Os bicheiros, que deram condições materiais para a construção desse imaginário repleto de cedros, coroas, bandeiras, hinos, criaram suas dinastias territoriais e se tornaram parte da elite cultural e econômica do Rio, financiando seu poder sob as vistas grossas dos políticos, das autoridades, dos artistas e dos meios de comunicação. Eles ajudavam a preservar o status quo moldando a imagem nacional da alegria forjada nos desfiles.

Dessa forma, o Rio de Janeiro, a cidade mais aristocrática das Américas, avançou para a modernidade mantendo no poder seus reis malandros. Com o passar do tempo, essa estrutura se esfacelou. Ao longo da série, compreendemos as minúcias do processo autodestrutivo a partir de depoimentos históricos como os do capitão Aílton Guimarães (patrono de Vila Isabel), das gêmeas Shana e Tamara Garcia, netas do finado Miro e filhas do finado Maninho (ex-patronos do Salgueiro), e de Bernardo Bello, ex-marido de Shana, em guerra aberta com Rogério de Andrade, sobrinho do finado Castor de Andrade (ex-patrono da Mocidade Independente de Padre Miguel). Eles desfilam suas personalidades carismáticas, narrando suas vidas recheadas de reviravoltas, ostentação, tragédias, conflitos e traições shakespearianas.

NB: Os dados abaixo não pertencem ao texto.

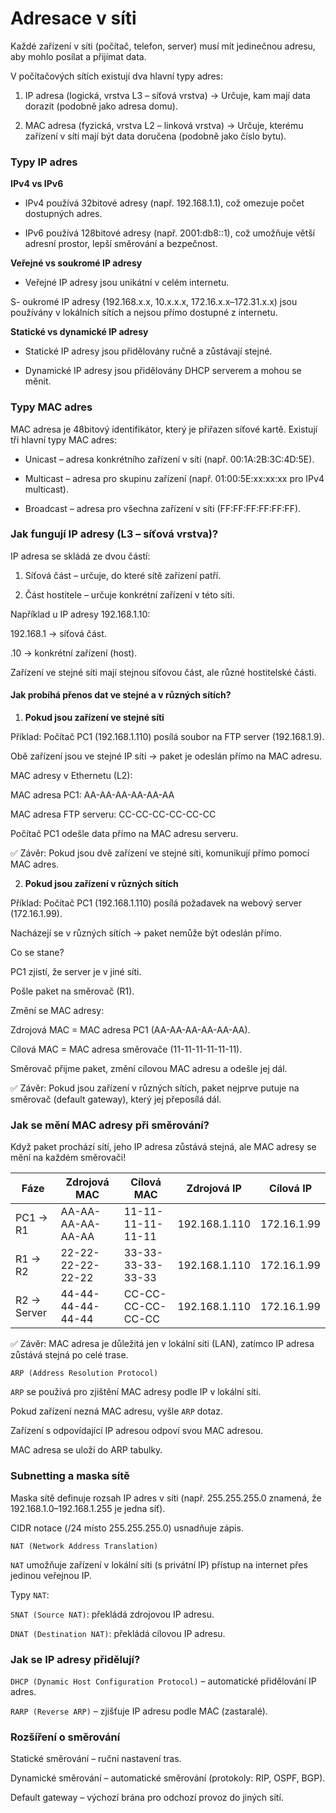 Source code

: # Adresace v síti

Každé zařízení v síti (počítač, telefon, server) musí mít jedinečnou adresu, aby mohlo posílat a přijímat data.

V počítačových sítích existují dva hlavní typy adres:

1. IP adresa (logická, vrstva L3 – síťová vrstva) → Určuje, kam mají data dorazit (podobně jako adresa domu).

2. MAC adresa (fyzická, vrstva L2 – linková vrstva) → Určuje, kterému zařízení v síti mají být data doručena (podobně jako číslo bytu).

### Typy IP adres

**IPv4 vs IPv6**

- IPv4 používá 32bitové adresy (např. 192.168.1.1), což omezuje počet dostupných adres.

- IPv6 používá 128bitové adresy (např. 2001:db8::1), což umožňuje větší adresní prostor, lepší směrování a bezpečnost.

**Veřejné vs soukromé IP adresy**

- Veřejné IP adresy jsou unikátní v celém internetu.

S- oukromé IP adresy (192.168.x.x, 10.x.x.x, 172.16.x.x–172.31.x.x) jsou používány v lokálních sítích a nejsou přímo dostupné z internetu.

**Statické vs dynamické IP adresy**

- Statické IP adresy jsou přidělovány ručně a zůstávají stejné.

- Dynamické IP adresy jsou přidělovány DHCP serverem a mohou se měnit.

### Typy MAC adres

MAC adresa je 48bitový identifikátor, který je přiřazen síťové kartě. Existují tři hlavní typy MAC adres:

- Unicast – adresa konkrétního zařízení v síti (např. 00:1A:2B:3C:4D:5E).

- Multicast – adresa pro skupinu zařízení (např. 01:00:5E:xx:xx:xx pro IPv4 multicast).

- Broadcast – adresa pro všechna zařízení v síti (FF:FF:FF:FF:FF:FF).

### Jak fungují IP adresy (L3 – síťová vrstva)?

IP adresa se skládá ze dvou částí:

1. Síťová část – určuje, do které sítě zařízení patří.

2. Část hostitele – určuje konkrétní zařízení v této síti.

Například u IP adresy 192.168.1.10:

192.168.1 → síťová část.

.10 → konkrétní zařízení (host).

Zařízení ve stejné síti mají stejnou síťovou část, ale různé hostitelské části.

#### Jak probíhá přenos dat ve stejné a v různých sítích?

1. **Pokud jsou zařízení ve stejné síti**

Příklad: Počítač PC1 (192.168.1.110) posílá soubor na FTP server (192.168.1.9).

Obě zařízení jsou ve stejné IP síti → paket je odeslán přímo na MAC adresu.

MAC adresy v Ethernetu (L2):

MAC adresa PC1: AA-AA-AA-AA-AA-AA

MAC adresa FTP serveru: CC-CC-CC-CC-CC-CC

Počítač PC1 odešle data přímo na MAC adresu serveru.

✅ Závěr: Pokud jsou dvě zařízení ve stejné síti, komunikují přímo pomocí MAC adres.

2. **Pokud jsou zařízení v různých sítích**

Příklad: Počítač PC1 (192.168.1.110) posílá požadavek na webový server (172.16.1.99).

Nacházejí se v různých sítích → paket nemůže být odeslán přímo.

Co se stane?

PC1 zjistí, že server je v jiné síti.

Pošle paket na směrovač (R1).

Změní se MAC adresy:

Zdrojová MAC = MAC adresa PC1 (AA-AA-AA-AA-AA-AA).

Cílová MAC = MAC adresa směrovače (11-11-11-11-11-11).

Směrovač přijme paket, změní cílovou MAC adresu a odešle jej dál.

✅ Závěr: Pokud jsou zařízení v různých sítích, paket nejprve putuje na směrovač (default gateway), který jej přeposílá dál.

### Jak se mění MAC adresy při směrování?

Když paket prochází sítí, jeho IP adresa zůstává stejná, ale MAC adresy se mění na každém směrovači!

| Fáze       | Zdrojová MAC          | Cílová MAC            | Zdrojová IP | Cílová IP   |
|------------|----------------------|----------------------|-------------|-------------|
| PC1 → R1   | AA-AA-AA-AA-AA-AA    | 11-11-11-11-11-11    | 192.168.1.110 | 172.16.1.99 |
| R1 → R2    | 22-22-22-22-22-22    | 33-33-33-33-33-33    | 192.168.1.110 | 172.16.1.99 |
| R2 → Server| 44-44-44-44-44-44    | CC-CC-CC-CC-CC-CC    | 192.168.1.110 | 172.16.1.99 |


✅ Závěr: MAC adresa je důležitá jen v lokální síti (LAN), zatímco IP adresa zůstává stejná po celé trase.

`ARP (Address Resolution Protocol)`

`ARP` se používá pro zjištění MAC adresy podle IP v lokální síti.

Pokud zařízení nezná MAC adresu, vyšle `ARP` dotaz.

Zařízení s odpovídající IP adresou odpoví svou MAC adresou.

MAC adresa se uloží do ARP tabulky.

### Subnetting a maska sítě

Maska sítě definuje rozsah IP adres v síti (např. 255.255.255.0 znamená, že 192.168.1.0–192.168.1.255 je jedna síť).

CIDR notace (/24 místo 255.255.255.0) usnadňuje zápis.

`NAT (Network Address Translation)`

`NAT` umožňuje zařízení v lokální síti (s privátní IP) přístup na internet přes jedinou veřejnou IP.

Typy `NAT`:

`SNAT (Source NAT)`: překládá zdrojovou IP adresu.

`DNAT (Destination NAT)`: překládá cílovou IP adresu.

### Jak se IP adresy přidělují?

`DHCP (Dynamic Host Configuration Protocol)` – automatické přidělování IP adres.

`RARP (Reverse ARP)` – zjišťuje IP adresu podle MAC (zastaralé).

### Rozšíření o směrování

Statické směrování – ruční nastavení tras.

Dynamické směrování – automatické směrování (protokoly: RIP, OSPF, BGP).

Default gateway – výchozí brána pro odchozí provoz do jiných sítí.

Diante da fragilização dessas dinastias, podemos compreender melhor a configuração da guerra de tronos atual e a ação das novas dinastias milicianas. Alguns desses grupos estão vitaminados pelas parcerias com traficantes e seus fuzis, também donos de morro, que durante muito tempo foram apontados como a principal ameaça social do Rio. Com a formação das milícias, o negócio criminal que mais se expandiu na última década, dominando mais da metade dos territórios fluminenses, a geografia e o poder no crime começaram a se transformar.

Na semana passada, em artigo para o site da Piauí, escrevi sobre o quadro atual da criminalidade fluminense. Bicheiros, traficantes e milicianos promovem novas alianças e rivalidades em busca de criar outra ordem no crime. A ordem republicana e democrática parece sem força para reagir, tamanha a influência dos representantes do crime em suas instituições.

A ação dos traficantes evangélicos, que assumiram um discurso religioso para tentar legitimar sua autoridade em lugares como Parada de Lucas, Vigário Geral e Cidade Alta, deve ser compreendida a partir deste contexto de mudanças do poder no crime. Peixão, o traficante que se formou pastor e acredita ter recebido uma mensagem de Deus durante um sonho, liderou a formação do Complexo de Israel com um discurso messiânico. Ter uma nova causa mobilizadora e carismática, estabelecer um sentido para a luta do bem contra o mal, é mais um artifício, juntamente com os fuzis, para criar unidade entre chefes e subordinados nessa guerra dos tronos. Descrevi esse processo em mais detalhes no livro A Fé e o Fuzil – crime e religião no Brasil do século XXI (Editora Todavia).

A dinâmica do crime, mais do que uma mera discussão sobre polícia e segurança pública, tornou-se uma questão central para o debate político brasileiro. Investigar os discursos por trás das ações violentas ajuda a entender melhor as motivações que levam a transformações e conflitos na sociedade. Em São Paulo, por exemplo, a situação do crime é bem diferente do Rio, assim como a história da violência no Estado.

O discurso que deu unidade ao crime e que promoveu a força e a autoridade dos chefes do Primeiro Comando da Capital (PCC) foi inspirado em um discurso de luta de classes, em uma sociedade que cresceu a partir do trabalho nas indústrias e da divisão urbana entre centro e periferia. Inspirado nos discursos dos movimentos sociais e dos sindicatos, o PCC promoveu a “consciência no crime” mobilizando a união dos ladrões contra o sistema cruel e violento.

Conseguiu dessa forma estabelecer regras mais profissionais e estimular o empreendedorismo criminal, promovendo saltos no faturamento dos participantes da rede e acesso ao mercado global. De forma malandra, lavando dinheiro e investindo na política e na economia formal, soube penetrar no sistema e atualmente tira proveito de sua nova posição social, infiltrado nas instituições.

Tanto no Rio como em São Paulo, para não falar de outros Estados brasileiros, como os da Amazônia Legal, ganhar dinheiro se tornou a meta a ser alcançada, o grande propósito de vida, independente dos prejuízos a terceiros e aos interesses coletivos.

(*) Bruno Paes Manso é pesquisador do Núcleo de Estudos da Violência da USP.